Task brief
Go through the records and show each line where the word "poprzez" occurs.
(Supplied material)
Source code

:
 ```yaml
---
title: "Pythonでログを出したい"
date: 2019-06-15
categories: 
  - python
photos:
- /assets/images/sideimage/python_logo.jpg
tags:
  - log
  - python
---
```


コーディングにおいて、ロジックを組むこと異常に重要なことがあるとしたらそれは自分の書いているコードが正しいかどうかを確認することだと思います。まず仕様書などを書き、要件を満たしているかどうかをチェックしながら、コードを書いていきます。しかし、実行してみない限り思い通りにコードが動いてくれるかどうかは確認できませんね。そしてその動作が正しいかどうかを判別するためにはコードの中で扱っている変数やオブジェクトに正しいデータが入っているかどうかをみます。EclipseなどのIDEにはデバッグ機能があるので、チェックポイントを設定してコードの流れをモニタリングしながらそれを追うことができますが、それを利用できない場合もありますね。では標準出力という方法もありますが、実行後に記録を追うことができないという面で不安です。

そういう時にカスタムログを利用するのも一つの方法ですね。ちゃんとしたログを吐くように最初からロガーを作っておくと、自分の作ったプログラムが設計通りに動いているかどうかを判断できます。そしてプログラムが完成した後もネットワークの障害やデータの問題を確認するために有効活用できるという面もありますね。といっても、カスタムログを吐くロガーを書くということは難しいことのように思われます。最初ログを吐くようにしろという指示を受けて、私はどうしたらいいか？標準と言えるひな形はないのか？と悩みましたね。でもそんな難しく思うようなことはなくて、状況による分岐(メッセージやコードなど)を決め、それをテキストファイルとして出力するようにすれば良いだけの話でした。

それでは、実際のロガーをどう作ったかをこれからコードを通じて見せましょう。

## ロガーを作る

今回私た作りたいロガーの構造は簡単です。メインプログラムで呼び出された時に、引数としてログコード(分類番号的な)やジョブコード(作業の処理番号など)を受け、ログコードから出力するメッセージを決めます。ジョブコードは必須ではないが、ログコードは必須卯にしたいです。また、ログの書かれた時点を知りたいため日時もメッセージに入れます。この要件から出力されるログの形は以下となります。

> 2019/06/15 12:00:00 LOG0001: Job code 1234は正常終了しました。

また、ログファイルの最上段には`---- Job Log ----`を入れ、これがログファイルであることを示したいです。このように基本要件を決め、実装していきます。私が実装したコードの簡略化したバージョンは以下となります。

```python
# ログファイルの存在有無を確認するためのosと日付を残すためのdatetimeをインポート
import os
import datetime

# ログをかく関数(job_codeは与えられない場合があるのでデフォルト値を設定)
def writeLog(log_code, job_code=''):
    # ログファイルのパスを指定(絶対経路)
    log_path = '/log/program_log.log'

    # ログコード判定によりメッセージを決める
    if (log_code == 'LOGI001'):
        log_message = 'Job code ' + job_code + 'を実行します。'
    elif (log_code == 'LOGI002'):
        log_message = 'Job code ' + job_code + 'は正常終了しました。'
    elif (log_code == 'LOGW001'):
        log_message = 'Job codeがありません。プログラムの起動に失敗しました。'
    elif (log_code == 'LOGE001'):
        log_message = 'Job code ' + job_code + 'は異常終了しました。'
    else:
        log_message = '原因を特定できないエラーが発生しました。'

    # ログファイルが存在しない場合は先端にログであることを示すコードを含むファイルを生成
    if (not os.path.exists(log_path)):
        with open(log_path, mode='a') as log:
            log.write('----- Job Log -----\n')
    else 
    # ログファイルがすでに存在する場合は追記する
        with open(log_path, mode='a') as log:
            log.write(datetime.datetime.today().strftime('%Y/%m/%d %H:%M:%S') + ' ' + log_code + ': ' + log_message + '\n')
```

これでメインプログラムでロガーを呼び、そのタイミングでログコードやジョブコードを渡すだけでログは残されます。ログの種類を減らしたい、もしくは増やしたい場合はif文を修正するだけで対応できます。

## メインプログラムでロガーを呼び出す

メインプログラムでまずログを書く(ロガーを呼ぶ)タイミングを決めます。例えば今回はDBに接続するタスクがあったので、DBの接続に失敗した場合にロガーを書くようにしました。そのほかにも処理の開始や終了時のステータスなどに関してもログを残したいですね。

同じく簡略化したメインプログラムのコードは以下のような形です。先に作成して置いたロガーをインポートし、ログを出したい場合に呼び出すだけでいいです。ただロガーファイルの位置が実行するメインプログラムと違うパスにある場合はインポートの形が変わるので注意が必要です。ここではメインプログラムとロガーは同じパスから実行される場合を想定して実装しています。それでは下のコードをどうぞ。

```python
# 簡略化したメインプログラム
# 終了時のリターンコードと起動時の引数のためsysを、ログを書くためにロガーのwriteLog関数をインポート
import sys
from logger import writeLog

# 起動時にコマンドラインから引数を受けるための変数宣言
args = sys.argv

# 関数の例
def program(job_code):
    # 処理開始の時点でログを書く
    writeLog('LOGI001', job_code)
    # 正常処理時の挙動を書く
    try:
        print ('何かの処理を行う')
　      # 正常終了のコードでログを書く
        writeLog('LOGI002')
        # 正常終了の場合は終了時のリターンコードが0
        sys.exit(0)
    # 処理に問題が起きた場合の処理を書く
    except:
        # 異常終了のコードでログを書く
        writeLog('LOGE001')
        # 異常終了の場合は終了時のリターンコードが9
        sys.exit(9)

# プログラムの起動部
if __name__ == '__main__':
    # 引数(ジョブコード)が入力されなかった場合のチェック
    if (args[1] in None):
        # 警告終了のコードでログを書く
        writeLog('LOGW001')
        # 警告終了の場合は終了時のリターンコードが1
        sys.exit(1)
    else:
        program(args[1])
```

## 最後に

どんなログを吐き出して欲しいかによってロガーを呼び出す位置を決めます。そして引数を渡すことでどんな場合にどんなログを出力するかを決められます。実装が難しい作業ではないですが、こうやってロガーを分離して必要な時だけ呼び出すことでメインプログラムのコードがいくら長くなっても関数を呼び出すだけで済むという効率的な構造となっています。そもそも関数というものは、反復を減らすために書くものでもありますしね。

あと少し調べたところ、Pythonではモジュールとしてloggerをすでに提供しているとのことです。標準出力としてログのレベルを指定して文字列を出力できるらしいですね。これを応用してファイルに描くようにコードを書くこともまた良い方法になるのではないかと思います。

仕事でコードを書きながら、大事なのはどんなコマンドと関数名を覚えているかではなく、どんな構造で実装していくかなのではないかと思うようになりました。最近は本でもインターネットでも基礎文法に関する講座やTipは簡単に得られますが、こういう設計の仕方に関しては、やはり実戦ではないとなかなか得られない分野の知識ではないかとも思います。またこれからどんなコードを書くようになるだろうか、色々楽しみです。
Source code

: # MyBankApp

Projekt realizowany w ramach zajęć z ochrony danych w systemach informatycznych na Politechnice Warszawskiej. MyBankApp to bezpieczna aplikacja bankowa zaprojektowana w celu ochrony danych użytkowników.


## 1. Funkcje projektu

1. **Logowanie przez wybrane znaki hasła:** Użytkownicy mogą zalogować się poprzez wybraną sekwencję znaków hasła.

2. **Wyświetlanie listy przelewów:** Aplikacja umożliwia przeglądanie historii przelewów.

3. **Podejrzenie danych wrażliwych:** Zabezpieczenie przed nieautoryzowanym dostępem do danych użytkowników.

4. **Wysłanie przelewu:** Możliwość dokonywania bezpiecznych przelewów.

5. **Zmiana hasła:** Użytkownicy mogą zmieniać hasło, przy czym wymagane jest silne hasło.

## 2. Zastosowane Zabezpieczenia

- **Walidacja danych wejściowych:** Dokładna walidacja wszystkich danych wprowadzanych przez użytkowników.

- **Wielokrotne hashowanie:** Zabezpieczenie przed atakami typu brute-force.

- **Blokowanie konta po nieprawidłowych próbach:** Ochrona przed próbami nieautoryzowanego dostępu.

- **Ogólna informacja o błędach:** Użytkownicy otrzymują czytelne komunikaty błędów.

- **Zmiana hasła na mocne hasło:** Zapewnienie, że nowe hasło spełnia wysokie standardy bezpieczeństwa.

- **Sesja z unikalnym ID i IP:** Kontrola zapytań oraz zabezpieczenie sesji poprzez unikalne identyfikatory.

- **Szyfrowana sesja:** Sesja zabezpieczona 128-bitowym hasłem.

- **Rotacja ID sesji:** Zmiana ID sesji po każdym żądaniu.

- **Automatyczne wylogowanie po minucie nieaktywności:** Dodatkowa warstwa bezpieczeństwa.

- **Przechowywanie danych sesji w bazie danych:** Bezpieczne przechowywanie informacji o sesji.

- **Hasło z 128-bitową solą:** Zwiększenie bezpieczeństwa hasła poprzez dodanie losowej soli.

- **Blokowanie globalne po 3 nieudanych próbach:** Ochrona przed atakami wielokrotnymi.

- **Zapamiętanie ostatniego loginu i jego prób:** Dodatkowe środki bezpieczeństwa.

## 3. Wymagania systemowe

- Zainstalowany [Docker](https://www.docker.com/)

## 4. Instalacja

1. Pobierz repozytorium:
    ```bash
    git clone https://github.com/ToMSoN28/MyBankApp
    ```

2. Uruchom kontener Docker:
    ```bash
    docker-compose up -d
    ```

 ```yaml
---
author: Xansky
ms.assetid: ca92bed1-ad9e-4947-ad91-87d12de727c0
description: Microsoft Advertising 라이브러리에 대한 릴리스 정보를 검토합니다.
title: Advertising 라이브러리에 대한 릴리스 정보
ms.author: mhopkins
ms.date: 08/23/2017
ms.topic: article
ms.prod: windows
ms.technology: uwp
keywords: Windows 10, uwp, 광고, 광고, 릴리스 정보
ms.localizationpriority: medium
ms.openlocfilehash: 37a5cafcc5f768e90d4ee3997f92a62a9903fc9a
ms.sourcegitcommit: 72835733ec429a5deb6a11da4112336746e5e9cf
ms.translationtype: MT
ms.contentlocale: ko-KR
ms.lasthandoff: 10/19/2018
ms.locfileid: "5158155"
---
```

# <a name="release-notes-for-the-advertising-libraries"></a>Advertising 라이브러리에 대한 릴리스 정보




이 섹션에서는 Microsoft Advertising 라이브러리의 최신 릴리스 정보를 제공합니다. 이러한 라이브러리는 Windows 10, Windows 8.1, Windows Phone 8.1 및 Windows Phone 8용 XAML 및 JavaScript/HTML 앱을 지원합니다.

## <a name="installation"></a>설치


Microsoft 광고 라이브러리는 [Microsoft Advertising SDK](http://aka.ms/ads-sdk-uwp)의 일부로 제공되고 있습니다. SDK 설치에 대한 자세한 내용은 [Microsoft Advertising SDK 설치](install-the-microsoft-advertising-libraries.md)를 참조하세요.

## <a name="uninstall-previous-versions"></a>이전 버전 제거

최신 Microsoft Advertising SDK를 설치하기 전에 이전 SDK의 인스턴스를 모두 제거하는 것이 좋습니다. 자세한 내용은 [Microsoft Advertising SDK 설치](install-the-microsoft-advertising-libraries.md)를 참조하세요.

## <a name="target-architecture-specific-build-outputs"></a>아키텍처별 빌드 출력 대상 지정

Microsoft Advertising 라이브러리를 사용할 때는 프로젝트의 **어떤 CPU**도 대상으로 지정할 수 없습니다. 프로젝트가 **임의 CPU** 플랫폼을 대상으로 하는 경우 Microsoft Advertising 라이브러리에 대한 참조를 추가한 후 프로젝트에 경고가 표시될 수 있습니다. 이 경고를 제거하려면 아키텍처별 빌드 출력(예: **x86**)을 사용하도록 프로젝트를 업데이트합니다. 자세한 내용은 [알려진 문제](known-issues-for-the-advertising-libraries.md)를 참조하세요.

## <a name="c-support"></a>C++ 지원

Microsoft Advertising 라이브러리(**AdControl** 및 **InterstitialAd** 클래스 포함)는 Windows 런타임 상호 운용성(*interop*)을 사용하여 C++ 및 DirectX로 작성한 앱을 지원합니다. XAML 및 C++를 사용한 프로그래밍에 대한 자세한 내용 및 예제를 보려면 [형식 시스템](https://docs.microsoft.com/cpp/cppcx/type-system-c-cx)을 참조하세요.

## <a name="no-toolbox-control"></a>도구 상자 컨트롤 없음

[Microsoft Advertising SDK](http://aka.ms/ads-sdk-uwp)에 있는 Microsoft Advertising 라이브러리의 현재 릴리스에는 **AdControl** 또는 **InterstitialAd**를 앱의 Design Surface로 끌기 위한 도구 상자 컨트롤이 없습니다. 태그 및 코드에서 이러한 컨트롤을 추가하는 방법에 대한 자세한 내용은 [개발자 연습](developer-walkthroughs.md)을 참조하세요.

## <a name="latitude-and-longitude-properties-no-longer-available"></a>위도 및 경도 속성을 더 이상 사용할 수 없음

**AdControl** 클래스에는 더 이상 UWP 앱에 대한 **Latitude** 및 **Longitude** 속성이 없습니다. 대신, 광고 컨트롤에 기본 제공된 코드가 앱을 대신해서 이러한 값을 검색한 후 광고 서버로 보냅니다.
(End Supplied material)
Output for this exercise
1. **Logowanie przez wybrane znaki hasła:** Użytkownicy mogą zalogować się poprzez wybraną sekwencję znaków hasła.
- **Sesja z unikalnym ID i IP:** Kontrola zapytań oraz zabezpieczenie sesji poprzez unikalne identyfikatory.
- **Hasło z 128-bitową solą:** Zwiększenie bezpieczeństwa hasła poprzez dodanie losowej soli.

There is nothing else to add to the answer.